#### Activity:
Print, exactly as given, each line of the data from the line containing "- Controller는 모델과 View에 의존해도 된다." up to and including its last line.

START Task input

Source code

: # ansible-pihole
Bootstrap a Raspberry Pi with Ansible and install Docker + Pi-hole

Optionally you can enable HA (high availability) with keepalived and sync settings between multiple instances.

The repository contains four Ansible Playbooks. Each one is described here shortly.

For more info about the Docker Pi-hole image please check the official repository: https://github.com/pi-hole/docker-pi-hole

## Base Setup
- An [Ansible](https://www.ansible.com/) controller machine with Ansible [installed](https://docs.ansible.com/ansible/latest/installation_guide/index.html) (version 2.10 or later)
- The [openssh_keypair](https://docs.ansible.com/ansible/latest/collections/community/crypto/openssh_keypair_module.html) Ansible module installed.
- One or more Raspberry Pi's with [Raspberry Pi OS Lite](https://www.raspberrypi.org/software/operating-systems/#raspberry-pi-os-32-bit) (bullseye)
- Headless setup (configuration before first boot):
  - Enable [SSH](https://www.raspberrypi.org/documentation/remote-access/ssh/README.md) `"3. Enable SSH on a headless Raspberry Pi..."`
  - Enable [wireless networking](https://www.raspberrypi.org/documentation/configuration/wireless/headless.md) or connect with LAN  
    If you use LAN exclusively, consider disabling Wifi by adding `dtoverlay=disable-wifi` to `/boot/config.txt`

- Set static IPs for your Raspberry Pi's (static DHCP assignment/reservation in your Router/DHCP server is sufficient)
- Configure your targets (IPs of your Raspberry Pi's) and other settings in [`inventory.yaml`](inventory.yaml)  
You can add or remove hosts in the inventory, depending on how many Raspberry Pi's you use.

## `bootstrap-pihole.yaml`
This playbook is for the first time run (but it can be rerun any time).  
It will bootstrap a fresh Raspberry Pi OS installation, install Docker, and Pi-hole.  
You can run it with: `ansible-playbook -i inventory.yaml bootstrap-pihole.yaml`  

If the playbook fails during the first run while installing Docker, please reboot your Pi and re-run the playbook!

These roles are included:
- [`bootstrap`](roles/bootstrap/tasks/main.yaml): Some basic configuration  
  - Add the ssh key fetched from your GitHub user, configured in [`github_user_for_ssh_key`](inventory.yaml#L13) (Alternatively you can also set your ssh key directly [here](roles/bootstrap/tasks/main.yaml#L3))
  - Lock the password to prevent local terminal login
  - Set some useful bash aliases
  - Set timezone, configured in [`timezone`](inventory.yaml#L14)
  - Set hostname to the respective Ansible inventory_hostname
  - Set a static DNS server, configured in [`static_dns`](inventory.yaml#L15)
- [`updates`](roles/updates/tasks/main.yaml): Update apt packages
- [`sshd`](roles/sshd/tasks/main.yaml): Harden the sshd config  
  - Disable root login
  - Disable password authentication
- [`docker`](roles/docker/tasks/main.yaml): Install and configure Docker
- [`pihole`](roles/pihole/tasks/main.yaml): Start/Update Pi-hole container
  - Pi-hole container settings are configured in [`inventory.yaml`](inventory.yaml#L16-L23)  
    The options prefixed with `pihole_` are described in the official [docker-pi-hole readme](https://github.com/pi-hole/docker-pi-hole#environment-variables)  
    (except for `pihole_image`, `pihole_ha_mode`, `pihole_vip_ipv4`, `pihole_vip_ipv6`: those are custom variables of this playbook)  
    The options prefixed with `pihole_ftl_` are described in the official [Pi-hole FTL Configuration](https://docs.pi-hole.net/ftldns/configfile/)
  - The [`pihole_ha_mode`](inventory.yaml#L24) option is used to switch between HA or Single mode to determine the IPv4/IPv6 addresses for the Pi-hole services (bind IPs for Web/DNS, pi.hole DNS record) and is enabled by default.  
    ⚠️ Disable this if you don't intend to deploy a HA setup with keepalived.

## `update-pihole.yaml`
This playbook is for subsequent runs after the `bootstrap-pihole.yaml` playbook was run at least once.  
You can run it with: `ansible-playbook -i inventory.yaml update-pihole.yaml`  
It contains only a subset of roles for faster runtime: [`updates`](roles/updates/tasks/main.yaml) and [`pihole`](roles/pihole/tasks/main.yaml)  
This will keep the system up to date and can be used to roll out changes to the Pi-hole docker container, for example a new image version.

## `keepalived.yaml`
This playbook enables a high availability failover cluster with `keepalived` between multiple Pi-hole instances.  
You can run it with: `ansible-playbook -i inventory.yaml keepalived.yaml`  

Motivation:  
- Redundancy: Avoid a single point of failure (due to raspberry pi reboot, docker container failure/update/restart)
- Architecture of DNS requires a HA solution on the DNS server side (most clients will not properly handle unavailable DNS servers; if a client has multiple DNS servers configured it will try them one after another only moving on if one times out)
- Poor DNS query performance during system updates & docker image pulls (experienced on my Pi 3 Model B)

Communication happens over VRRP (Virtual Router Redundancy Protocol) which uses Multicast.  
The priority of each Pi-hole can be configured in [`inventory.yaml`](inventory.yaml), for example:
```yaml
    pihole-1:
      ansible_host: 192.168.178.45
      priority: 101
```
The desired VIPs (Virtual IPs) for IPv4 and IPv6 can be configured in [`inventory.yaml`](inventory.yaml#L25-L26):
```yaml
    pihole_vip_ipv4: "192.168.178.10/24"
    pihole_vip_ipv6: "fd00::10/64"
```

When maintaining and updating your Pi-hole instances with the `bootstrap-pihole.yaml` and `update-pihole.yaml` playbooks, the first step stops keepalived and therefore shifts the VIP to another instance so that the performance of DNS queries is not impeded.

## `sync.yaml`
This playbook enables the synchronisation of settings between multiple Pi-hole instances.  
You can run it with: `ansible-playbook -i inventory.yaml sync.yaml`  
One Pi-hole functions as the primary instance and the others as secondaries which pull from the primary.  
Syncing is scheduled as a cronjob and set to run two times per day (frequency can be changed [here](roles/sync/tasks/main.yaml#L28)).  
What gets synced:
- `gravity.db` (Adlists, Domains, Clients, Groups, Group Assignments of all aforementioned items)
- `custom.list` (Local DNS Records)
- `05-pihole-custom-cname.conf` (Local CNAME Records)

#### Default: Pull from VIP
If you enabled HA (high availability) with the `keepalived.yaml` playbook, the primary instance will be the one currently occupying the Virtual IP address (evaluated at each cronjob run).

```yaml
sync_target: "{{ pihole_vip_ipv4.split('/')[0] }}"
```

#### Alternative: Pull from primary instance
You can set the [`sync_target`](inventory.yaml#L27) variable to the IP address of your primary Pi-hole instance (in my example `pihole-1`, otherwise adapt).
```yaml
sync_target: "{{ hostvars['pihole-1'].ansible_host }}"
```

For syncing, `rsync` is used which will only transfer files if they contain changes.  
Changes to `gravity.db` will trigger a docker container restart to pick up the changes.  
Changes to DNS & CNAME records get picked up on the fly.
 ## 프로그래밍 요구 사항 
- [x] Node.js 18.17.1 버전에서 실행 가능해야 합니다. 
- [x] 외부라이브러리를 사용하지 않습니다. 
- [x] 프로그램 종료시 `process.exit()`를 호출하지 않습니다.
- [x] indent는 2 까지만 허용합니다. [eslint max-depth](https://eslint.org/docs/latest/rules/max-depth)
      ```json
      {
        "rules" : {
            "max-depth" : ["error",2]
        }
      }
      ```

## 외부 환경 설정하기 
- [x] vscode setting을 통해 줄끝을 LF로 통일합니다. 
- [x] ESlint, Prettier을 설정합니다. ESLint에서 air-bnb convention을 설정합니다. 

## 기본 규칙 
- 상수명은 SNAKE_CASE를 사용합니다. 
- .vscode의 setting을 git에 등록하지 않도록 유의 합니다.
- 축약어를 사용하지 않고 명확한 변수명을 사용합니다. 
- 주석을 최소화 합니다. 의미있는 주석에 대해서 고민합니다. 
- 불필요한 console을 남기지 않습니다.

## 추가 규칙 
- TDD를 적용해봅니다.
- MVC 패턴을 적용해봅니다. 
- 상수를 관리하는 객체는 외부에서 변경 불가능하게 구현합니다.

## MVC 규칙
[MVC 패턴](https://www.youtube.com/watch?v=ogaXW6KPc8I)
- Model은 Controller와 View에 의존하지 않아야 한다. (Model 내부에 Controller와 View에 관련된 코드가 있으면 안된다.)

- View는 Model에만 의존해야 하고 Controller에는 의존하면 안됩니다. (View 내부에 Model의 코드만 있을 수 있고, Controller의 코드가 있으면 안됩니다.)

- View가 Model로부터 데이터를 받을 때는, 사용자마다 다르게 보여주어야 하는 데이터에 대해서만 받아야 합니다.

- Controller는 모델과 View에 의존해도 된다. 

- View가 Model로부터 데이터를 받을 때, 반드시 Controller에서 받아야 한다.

END Task input

#### Task result:
- Controller는 모델과 View에 의존해도 된다. 

- View가 Model로부터 데이터를 받을 때, 반드시 Controller에서 받아야 한다.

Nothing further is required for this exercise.